══ Records for this task ══

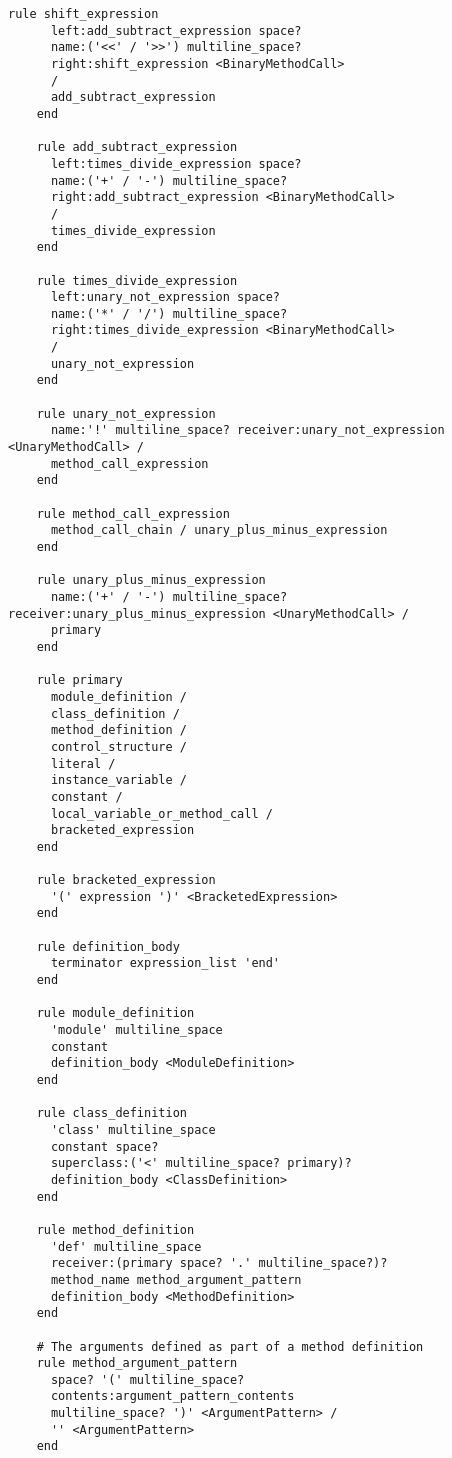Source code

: \begin{lstlisting}[title={\small\Helvetica parser/language.treetop},language=treetop]
    rule shift_expression
      left:add_subtract_expression space?
      name:('<<' / '>>') multiline_space?
      right:shift_expression <BinaryMethodCall>
      /
      add_subtract_expression
    end
    
    rule add_subtract_expression
      left:times_divide_expression space?
      name:('+' / '-') multiline_space?
      right:add_subtract_expression <BinaryMethodCall>
      /
      times_divide_expression
    end
    
    rule times_divide_expression
      left:unary_not_expression space?
      name:('*' / '/') multiline_space?
      right:times_divide_expression <BinaryMethodCall>
      /
      unary_not_expression
    end
    
    rule unary_not_expression
      name:'!' multiline_space? receiver:unary_not_expression <UnaryMethodCall> /
      method_call_expression
    end
    
    rule method_call_expression
      method_call_chain / unary_plus_minus_expression
    end
    
    rule unary_plus_minus_expression
      name:('+' / '-') multiline_space? receiver:unary_plus_minus_expression <UnaryMethodCall> /
      primary
    end
    
    rule primary
      module_definition /
      class_definition /
      method_definition /
      control_structure /
      literal /
      instance_variable /
      constant /
      local_variable_or_method_call /
      bracketed_expression
    end
    
    rule bracketed_expression
      '(' expression ')' <BracketedExpression>
    end
    
    rule definition_body
      terminator expression_list 'end'
    end
    
    rule module_definition
      'module' multiline_space
      constant
      definition_body <ModuleDefinition>
    end
    
    rule class_definition
      'class' multiline_space
      constant space?
      superclass:('<' multiline_space? primary)?
      definition_body <ClassDefinition>
    end
    
    rule method_definition
      'def' multiline_space
      receiver:(primary space? '.' multiline_space?)?
      method_name method_argument_pattern
      definition_body <MethodDefinition>
    end
    
    # The arguments defined as part of a method definition
    rule method_argument_pattern
      space? '(' multiline_space?
      contents:argument_pattern_contents
      multiline_space? ')' <ArgumentPattern> /
      '' <ArgumentPattern>
    end
    

\end{lstlisting}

═══

• **Task requirements**: Print the material above word for word, first line through the line with "left:times_divide_expression space?", and leave every picture out.

• **Answer section**:
Source code

: \begin{lstlisting}[title={\small\Helvetica parser/language.treetop},language=treetop]
    rule shift_expression
      left:add_subtract_expression space?
      name:('<<' / '>>') multiline_space?
      right:shift_expression <BinaryMethodCall>
      /
      add_subtract_expression
    end
    
    rule add_subtract_expression
      left:times_divide_expression space?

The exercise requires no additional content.